Content starts

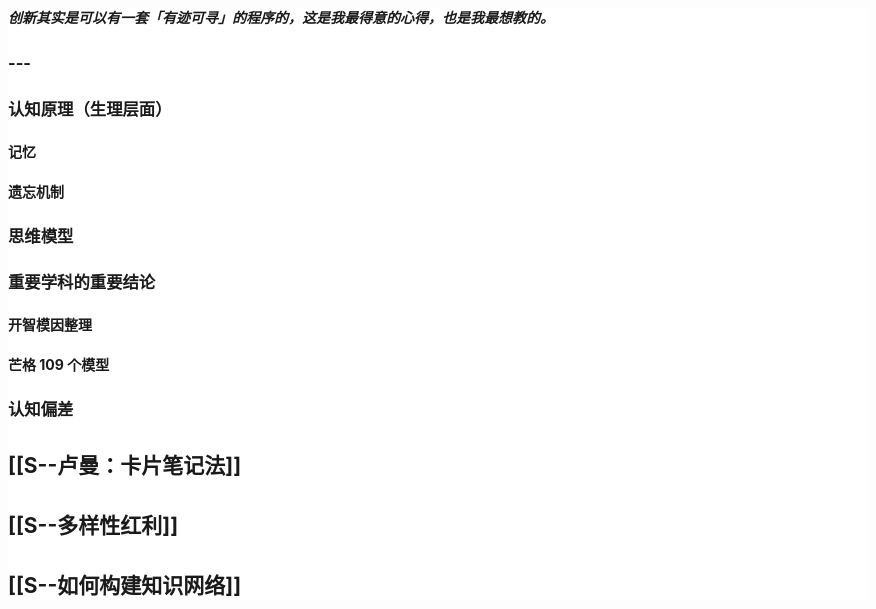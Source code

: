 ##### 创新其实是可以有一套「有迹可寻」的程序的，这是我最得意的心得，也是我最想教的。

### ---

### 认知原理（生理层面）
#### 记忆

#### 遗忘机制

### 思维模型

### 重要学科的重要结论
#### 开智模因整理

#### 芒格 109 个模型

### 认知偏差

## [[S--卢曼：卡片笔记法]]

## [[S--多样性红利]]

## [[S--如何构建知识网络]]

Content ends

EXERCISE PROMPT: Every record must be duplicated exactly, except for the pictures, which are left out.

PROBLEM SOLUTION:
Source code

: ##### 创新其实是可以有一套「有迹可寻」的程序的，这是我最得意的心得，也是我最想教的。

### ---

### 认知原理（生理层面）
#### 记忆

#### 遗忘机制

### 思维模型

### 重要学科的重要结论
#### 开智模因整理

#### 芒格 109 个模型

### 认知偏差

## [[S--卢曼：卡片笔记法]]

## [[S--多样性红利]]

## [[S--如何构建知识网络]]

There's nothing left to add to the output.